We spent part of last
night attending a wake in Bridgeport, a neighborhood most people know about as well as
Jon Stewart does pizza. Irish
Bridgeport, home of the Daley clan? No, Polish
Bridgeport, where the Bukowski and Skonieczny clans once roamed. It all depended what block you were born on.
Bridgeport was, and
in many ways still is, a hardscrabble place my father left at the age of thirteen,
but we often went there to visit his mother and one cousin.
I never ceased to be amazed by how all the homes in Bridgeport looked
to have sunken yards; back in the 1850s, the street levels were raised several
feet, which is what caused the “sinking.”
The sidewalks also had a tendency to buckle because they did double duty
as roofs; in other words, basements extended underneath.

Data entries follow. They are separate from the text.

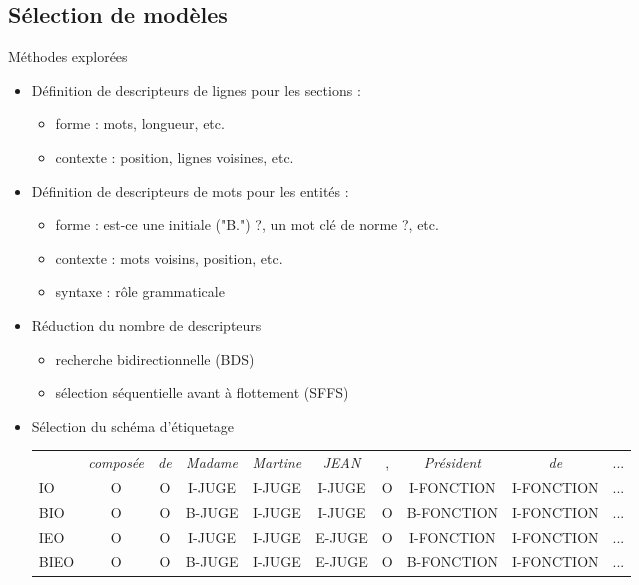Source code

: \subsection{Sélection de modèles}
\begin{frame}[t]{\mysubsectiontitle}		
	Méthodes explorées
	
	\begin{itemize} \small
		\item Définition de descripteurs de lignes pour les sections : 
		 \begin{itemize}
			\item forme : mots, longueur, etc. 
			\item contexte : position, lignes voisines, etc.
		 \end{itemize}
		\item Définition de descripteurs de mots pour les entités : 
		\begin{itemize}
			\item forme : est-ce une initiale ("B.") ?,  un mot clé de norme ?, etc.
			\item contexte : mots voisins, position, etc.
			\item syntaxe : rôle grammaticale
		\end{itemize}	
	\item Réduction du nombre de descripteurs
	\begin{itemize}
		\item recherche bidirectionnelle (BDS) \cite{liu2012featureSelection}
		\item sélection séquentielle avant à flottement (SFFS) \cite{pudil1994floatingFeatSelection}
	\end{itemize}
		\item Sélection du schéma d'étiquetage {\tiny
		\begin{tabular}{l|ccccccccc}
			& \textit{composée} & \textit{de} & \textit{Madame} & \textit{Martine} & \textit{JEAN} & , & \textit{Président} & \textit{de} & ... \\ 
			IO & O & O & I-JUGE & I-JUGE & I-JUGE & O & I-FONCTION & I-FONCTION & ... \\
			BIO & O & O & B-JUGE & I-JUGE & I-JUGE & O & B-FONCTION & I-FONCTION & ... \\
			IEO & O & O & I-JUGE & I-JUGE & E-JUGE & O & I-FONCTION & I-FONCTION & ...\\
			BIEO & O & O & B-JUGE & I-JUGE & E-JUGE & O & B-FONCTION & I-FONCTION & ... \\
		\end{tabular}}
	\end{itemize}	
\end{frame}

I grew up in what is known as Chicago’s
Bungalow Belt, where everything was neat and orderly. Bridgeport was one step the other side of
chaos.
My father particularly
enjoyed seeing his cousin, Doc Krops, Bridgeport royalty of a non-political
sort. The man drove a Cadillac, had a
bar in his basement straight out of Las Vegas and vacationed in pre-Castro
Cuba. How a dentist and a fireman with a
seventh grade education could be so close is beyond me, but they were. The best part of these visits was sitting in
Doc Krops’ kitchen on a summer night, the windows open, a bottomless glass of
Pepsi in my hand, when all of a sudden, Boom!
“Somebody musta hit a homer for the Sox,” said Doc Krops, his way of
letting me know we were no more than a mile west of Comiskey Park. “They coulda used that last week against the
Yankees. But what are ya gonna do?” And he went back to telling some incredible
story about Castro or serving in the Pacific during the war or parallel parking
his Cadillac.
Doc and now his son
were waked just down the street from where the fireworks echoed.